Quem nunca ficou compadecido da esposa dedicada que chega a casa extenuada e ainda prepara um assado especial? Quem sabe não estará ela cansada desta vida certinha? Do homem que nunca esquece uma data especial, que planeja viagens românticas a dois, festas legais entre amigos, mas ao mesmo tempo, é absolutamente previsível. E ficam os dois iguais a copeiros que tem a obrigação de polir os cristais que nunca serão seus, mas que se por ventura forem quebrados, pagarão caro por cacos. Quem vai querer em casa, os restos do que antes era um lindo enfeite?
Assim, ao surgir a possibilidade de uma fuga espontânea, que ventile a imaginação e os sentidos, abusam de tudo, lambuzam-se e nem percebem que o acordo firmado anteriormente – viver exclusivamente uma aventura – foi rasgado na refrega que os empurrava de encontro a cristaleira.
O prazer para um dos amantes sempre acaba antes e a sintonia inicial, vira uma espécie de coceira alérgica, pois a outra parte já fantasiava com uma comunhão de corpo e alma. Assim, embora a esposa sempre chegue na hora certa e nunca se permita queimar o assado, sempre existe o risco de uma lágrima furtiva salgar a janta. O outro – ele ou ela – já estará na segurança do lar, planejando as férias de inverno, enquanto serve ou é servido de mais uma fatia daquele mesmo assado.

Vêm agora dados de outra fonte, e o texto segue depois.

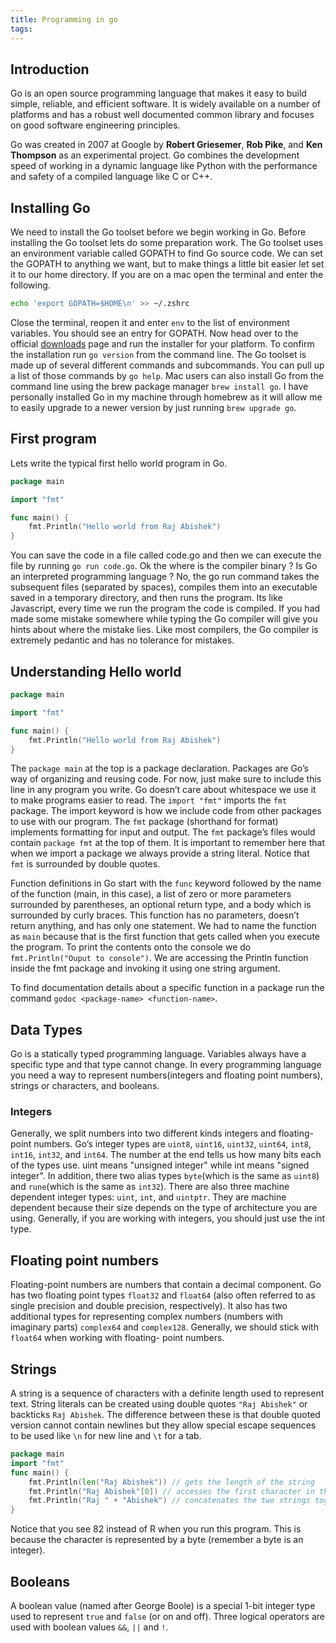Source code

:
 ```yaml
---
title: Programming in go
tags:
---
```

## Introduction
Go is an open source programming language that makes it easy to build simple, reliable, and efficient software. It is widely available on a number of platforms and has a robust well documented common library and focuses on good software engineering principles.

Go was created in 2007 at Google by **Robert Griesemer**, **Rob Pike**, and **Ken Thompson** as an experimental project. Go combines the development speed of working in a dynamic language like Python with the performance and safety of a compiled language like C or C++.

## Installing Go
We need to install the Go toolset before we begin working in Go. Before installing the Go toolset lets do some preparation work. The Go toolset uses an environment variable called GOPATH to find Go source code. We can set the GOPATH to anything we want, but to make things a little bit easier let set it to our home directory. If you are on a mac open the terminal and enter the following.
```sh
echo 'export GOPATH=$HOME\n' >> ~/.zshrc
```
Close the terminal, reopen it and enter `env` to the list of environment variables. You should see an entry for GOPATH. Now head over to the official [downloads](golang.org/dl) page and run the installer for your platform. To confirm the installation run `go version` from the command line. The Go toolset is made up of several different commands and subcommands. You can pull up a list of those commands by `go help`. Mac users can also install Go from the command line using the brew package manager `brew install go`. I have personally installed Go in my machine through homebrew as it will allow me to easily upgrade to a newer version by just running `brew upgrade go`.

## First program
Lets write the typical first hello world program in Go.
```go
package main

import "fmt"

func main() {
    fmt.Println("Hello world from Raj Abishek")
}
```
You can save the code in a file called code.go and then we can execute the file by running `go run code.go`. Ok the where is the compiler binary ? Is Go an interpreted programming language ? No, the go run command takes the subsequent files (separated by spaces), compiles them into an executable saved in a temporary directory, and then runs the program. Its like Javascript, every time we run the program the code is compiled. If you had made some mistake somewhere while typing the Go compiler will give you hints about where the mistake lies. Like most compilers, the Go compiler is extremely pedantic and has no tolerance for mistakes.

## Understanding Hello world
```go
package main

import "fmt"

func main() {
    fmt.Println("Hello world from Raj Abishek")
}
```
The `package main` at the top is a package declaration. Packages are Go’s way of organizing and reusing code. For now, just make sure to include this line in any program you write. Go doesn’t care about whitespace we use it to make programs easier to read. The `import "fmt"` imports the `fmt` package. The import keyword is how we include code from other packages to use with our program. The `fmt` package (shorthand for format) implements formatting for input and output. The `fmt` package’s files would contain `package fmt` at the top of them. It is important to remember here that when we import a package we always provide a string literal. Notice that `fmt` is surrounded by double quotes.

Function definitions in Go start with the `func` keyword followed by the name of the function (main, in this case), a list of zero or more parameters surrounded by parentheses, an optional return type, and a body which is surrounded by curly braces. This function has no parameters, doesn’t return anything, and has only one statement. We had to name the function as `main` because that is the first function that gets called when you execute the program. To print the contents onto the console we do `fmt.Println("Ouput to console")`. We are accessing the Println function inside the fmt package and invoking it using one string argument.

To find documentation details about a specific function in a package run the command `godoc <package-name> <function-name>`.

## Data Types
Go is a statically typed programming language. Variables always have a specific type and that type cannot change. In every programming language you need a way to represent numbers(integers and floating point numbers), strings or characters, and booleans.

### Integers
Generally, we split numbers into two different kinds integers and floating-point numbers. Go’s integer types are `uint8`, `uint16`, `uint32`, `uint64`, `int8`, `int16`, `int32`, and `int64`. The number at the end tells us how many bits each of the types use. uint means "unsigned integer" while int means "signed integer". In addition, there two alias types `byte`(which is the same as `uint8`) and `rune`(which is the same as `int32`). There are also three machine dependent integer types: `uint`, `int`, and `uintptr`. They are machine dependent because their size depends on the type of architecture you are using. Generally, if you are working with integers, you should just use the int type.

## Floating point numbers
Floating-point numbers are numbers that contain a decimal component. Go has two floating point types `float32` and `float64` (also often referred to as single precision and double precision, respectively). It also has two additional types for representing complex numbers (numbers with imaginary parts) `complex64` and `complex128`. Generally, we should stick with `float64` when working with floating- point numbers.

## Strings
A string is a sequence of characters with a definite length used to represent text. String literals can be created using double quotes `"Raj Abishek"` or backticks `Raj Abishek`. The difference between these is that double quoted version cannot contain newlines but they allow special escape sequences to be used like `\n` for new line and `\t` for a tab.
```go
package main
import "fmt"
func main() {
    fmt.Println(len("Raj Abishek")) // gets the length of the string
    fmt.Println("Raj Abishek"[0]) // accesses the first character in the string
    fmt.Println("Raj " + "Abishek") // concatenates the two strings together
}
```
Notice that you see 82 instead of R when you run this program. This is because the character is represented by a byte (remember a byte is an integer).

## Booleans
A boolean value (named after George Boole) is a special 1-bit integer type used to represent `true` and `false` (or on and off). Three logical operators are used with boolean values `&&`, `||` and `!`.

Quem sabe, voltem a buscar uma nova aventura, “desta vez sem envolvimento afetivo mesmo!” O outono e frio passarão, a primavera com seus perfumes e cores, apagará as lembranças tristes e o verão, sempre permissivo, incentivará a paixão. Afinal, tudo não se resumiria mesmo a um desejo e nada mais, como previa a canção? Ah!… Os bobos de abril.